> Required action
Check every line below for the word "description" and give only the number of lines where it appears.

> Source texts of formatted documents
━━━━━━━━━━━━━━━━━━━━━━━━━━━━━━

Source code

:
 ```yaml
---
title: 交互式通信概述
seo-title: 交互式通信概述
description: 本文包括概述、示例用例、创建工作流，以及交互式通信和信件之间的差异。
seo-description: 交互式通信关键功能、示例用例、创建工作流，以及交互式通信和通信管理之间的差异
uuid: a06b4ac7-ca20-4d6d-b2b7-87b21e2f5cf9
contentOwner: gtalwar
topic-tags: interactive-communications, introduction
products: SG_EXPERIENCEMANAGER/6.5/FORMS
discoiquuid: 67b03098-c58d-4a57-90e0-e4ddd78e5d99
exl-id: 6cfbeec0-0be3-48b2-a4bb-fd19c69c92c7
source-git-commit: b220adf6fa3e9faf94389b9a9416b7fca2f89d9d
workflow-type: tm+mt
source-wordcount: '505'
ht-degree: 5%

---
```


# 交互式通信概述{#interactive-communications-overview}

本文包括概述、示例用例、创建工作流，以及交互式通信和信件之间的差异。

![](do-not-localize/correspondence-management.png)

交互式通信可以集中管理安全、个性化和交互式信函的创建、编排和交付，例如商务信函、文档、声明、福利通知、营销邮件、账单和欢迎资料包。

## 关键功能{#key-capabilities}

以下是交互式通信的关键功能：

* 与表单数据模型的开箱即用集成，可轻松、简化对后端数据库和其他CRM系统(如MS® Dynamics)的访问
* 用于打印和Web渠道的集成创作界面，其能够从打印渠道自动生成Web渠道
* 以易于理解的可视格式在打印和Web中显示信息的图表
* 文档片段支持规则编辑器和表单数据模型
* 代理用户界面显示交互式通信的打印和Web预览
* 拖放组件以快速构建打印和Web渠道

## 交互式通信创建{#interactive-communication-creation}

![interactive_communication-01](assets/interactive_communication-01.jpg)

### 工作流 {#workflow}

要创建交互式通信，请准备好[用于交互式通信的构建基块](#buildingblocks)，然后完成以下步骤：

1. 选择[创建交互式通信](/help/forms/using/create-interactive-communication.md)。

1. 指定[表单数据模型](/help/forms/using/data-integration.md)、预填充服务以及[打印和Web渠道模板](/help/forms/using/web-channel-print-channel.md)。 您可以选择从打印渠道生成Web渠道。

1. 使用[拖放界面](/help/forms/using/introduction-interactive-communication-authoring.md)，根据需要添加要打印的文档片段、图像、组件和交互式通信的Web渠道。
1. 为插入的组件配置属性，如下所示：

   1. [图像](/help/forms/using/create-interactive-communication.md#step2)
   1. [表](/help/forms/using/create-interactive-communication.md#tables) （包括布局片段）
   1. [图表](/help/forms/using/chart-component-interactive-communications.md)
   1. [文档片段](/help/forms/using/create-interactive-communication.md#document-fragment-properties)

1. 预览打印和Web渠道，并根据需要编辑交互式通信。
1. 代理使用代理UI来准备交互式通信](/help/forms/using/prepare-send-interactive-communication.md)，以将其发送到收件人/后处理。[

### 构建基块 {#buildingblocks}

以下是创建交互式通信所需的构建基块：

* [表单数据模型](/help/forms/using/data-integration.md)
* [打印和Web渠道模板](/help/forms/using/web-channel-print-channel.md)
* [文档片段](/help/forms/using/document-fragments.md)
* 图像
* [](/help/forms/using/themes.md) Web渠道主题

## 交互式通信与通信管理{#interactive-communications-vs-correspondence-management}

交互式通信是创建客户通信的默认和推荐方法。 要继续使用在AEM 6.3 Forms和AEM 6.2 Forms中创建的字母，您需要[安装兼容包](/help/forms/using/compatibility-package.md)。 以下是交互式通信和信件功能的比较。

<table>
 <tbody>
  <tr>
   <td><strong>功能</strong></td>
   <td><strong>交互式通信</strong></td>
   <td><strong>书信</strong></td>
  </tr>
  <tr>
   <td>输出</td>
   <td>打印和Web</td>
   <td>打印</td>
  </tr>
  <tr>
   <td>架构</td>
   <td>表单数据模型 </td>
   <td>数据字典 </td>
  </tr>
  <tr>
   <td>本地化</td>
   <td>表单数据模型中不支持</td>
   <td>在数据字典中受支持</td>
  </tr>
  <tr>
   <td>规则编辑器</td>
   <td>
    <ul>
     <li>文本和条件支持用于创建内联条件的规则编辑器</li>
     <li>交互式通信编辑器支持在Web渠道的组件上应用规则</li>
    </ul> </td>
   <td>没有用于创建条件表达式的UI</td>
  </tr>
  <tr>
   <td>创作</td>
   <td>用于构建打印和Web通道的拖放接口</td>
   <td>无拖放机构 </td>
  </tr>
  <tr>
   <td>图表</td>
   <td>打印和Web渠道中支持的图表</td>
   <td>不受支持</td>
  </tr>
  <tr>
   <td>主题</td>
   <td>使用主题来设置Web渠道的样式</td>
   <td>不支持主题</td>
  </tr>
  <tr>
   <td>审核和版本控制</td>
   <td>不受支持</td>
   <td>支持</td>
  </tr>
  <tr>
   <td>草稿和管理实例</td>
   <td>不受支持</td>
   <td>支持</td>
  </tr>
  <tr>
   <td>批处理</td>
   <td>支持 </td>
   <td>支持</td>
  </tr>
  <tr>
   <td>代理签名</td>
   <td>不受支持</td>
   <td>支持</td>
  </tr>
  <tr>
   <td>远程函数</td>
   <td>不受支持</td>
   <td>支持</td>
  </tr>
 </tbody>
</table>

━━━━━━━━━━━━━━━━━━━━━━━━━━━━━━

> Answer for the task
2